▸ **MATERIALS PROVIDED**:
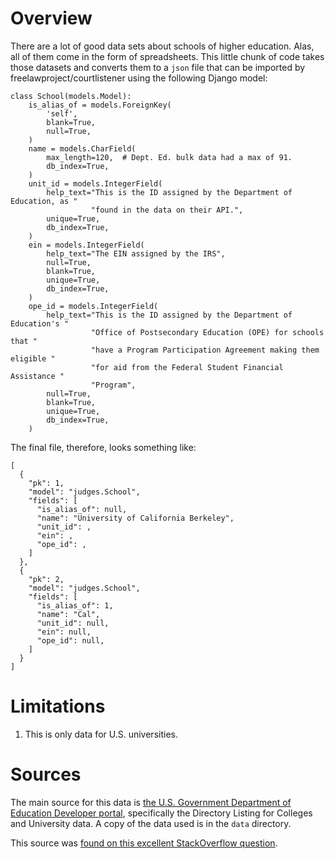 # Overview

There are a lot of good data sets about schools of higher education. Alas, all 
of them come in the form of spreadsheets. This little chunk of code takes those 
datasets and converts them to a `json` file that can be imported by 
freelawproject/courtlistener using the following Django model:

    class School(models.Model):
        is_alias_of = models.ForeignKey(
            'self',
            blank=True,
            null=True,
        )
        name = models.CharField(
            max_length=120,  # Dept. Ed. bulk data had a max of 91.
            db_index=True,
        )
        unit_id = models.IntegerField(
            help_text="This is the ID assigned by the Department of Education, as "
                      "found in the data on their API.",
            unique=True,
            db_index=True,
        )
        ein = models.IntegerField(
            help_text="The EIN assigned by the IRS",
            null=True,
            blank=True,
            unique=True,
            db_index=True,
        )
        ope_id = models.IntegerField(
            help_text="This is the ID assigned by the Department of Education's "
                      "Office of Postsecondary Education (OPE) for schools that "
                      "have a Program Participation Agreement making them eligible "
                      "for aid from the Federal Student Financial Assistance "
                      "Program",
            null=True,
            blank=True,
            unique=True,
            db_index=True,
        )
        
The final file, therefore, looks something like:

    [
      {
        "pk": 1,
        "model": "judges.School",
        "fields": [
          "is_alias_of": null,
          "name": "University of California Berkeley",
          "unit_id": ,
          "ein": ,
          "ope_id": ,
        ]
      },
      {
        "pk": 2,
        "model": "judges.School",
        "fields": [
          "is_alias_of": 1,
          "name": "Cal",
          "unit_id": null,
          "ein": null,
          "ope_id": null,
        ]
      }
    ]


# Limitations

1. This is only data for U.S. universities.


# Sources

The main source for this data is [the U.S. Government Department of Education
Developer portal][doe], specifically the Directory Listing for Colleges and 
University data. A copy of the data used is in the `data` directory.

This source was [found on this excellent StackOverflow question][1].

[1]: https://stackoverflow.com/questions/1937988/database-for-us-universities-and-colleges
[doe]: http://www.ed.gov/developer

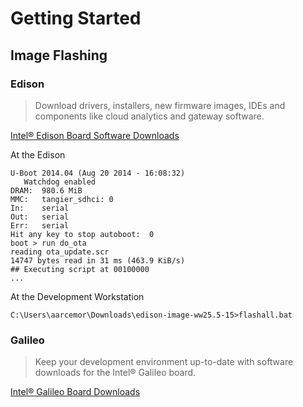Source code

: Getting Started
==


## Image Flashing

### Edison

> Download drivers, installers, new firmware images, IDEs and components like cloud analytics and gateway software.

[Intel® Edison Board Software Downloads](https://software.intel.com/en-us/iot/hardware/edison/downloads)

At the Edison

    U-Boot 2014.04 (Aug 20 2014 - 16:08:32)
       Watchdog enabled
    DRAM:  980.6 MiB
    MMC:   tangier_sdhci: 0
    In:    serial
    Out:   serial
    Err:   serial
    Hit any key to stop autoboot:  0
    boot > run do_ota
    reading ota_update.scr
    14747 bytes read in 31 ms (463.9 KiB/s)
    ## Executing script at 00100000
    ...
 
At the Development Workstation

    C:\Users\aarcemor\Downloads\edison-image-ww25.5-15>flashall.bat

### Galileo

> Keep your development environment up-to-date with software downloads for the Intel® Galileo board.

[Intel® Galileo Board Downloads](https://software.intel.com/en-us/iot/hardware/galileo/downloads)

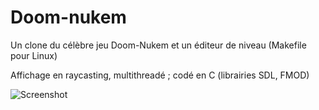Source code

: # Doom-nukem

Un clone du célèbre jeu Doom-Nukem et un éditeur de niveau (Makefile pour Linux)

Affichage en raycasting, multithreadé ; codé en C (librairies SDL, FMOD)

![Screenshot](https://github.com/BretzelLudique/fdf/blob/master/screenshot.png "Screenshot de Doom-Nukem")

▸ **TASK INSTRUCTIONS**:
Pictures should not appear; only the lines from the start of the listing above to the line containing "freelawproject/courtlistener using the", both ends included, are to be repeated exactly.

▸ **WRITTEN RESPONSE**:
 # Overview

There are a lot of good data sets about schools of higher education. Alas, all 
of them come in the form of spreadsheets. This little chunk of code takes those 
datasets and converts them to a `json` file that can be imported by 
freelawproject/courtlistener using the following Django model:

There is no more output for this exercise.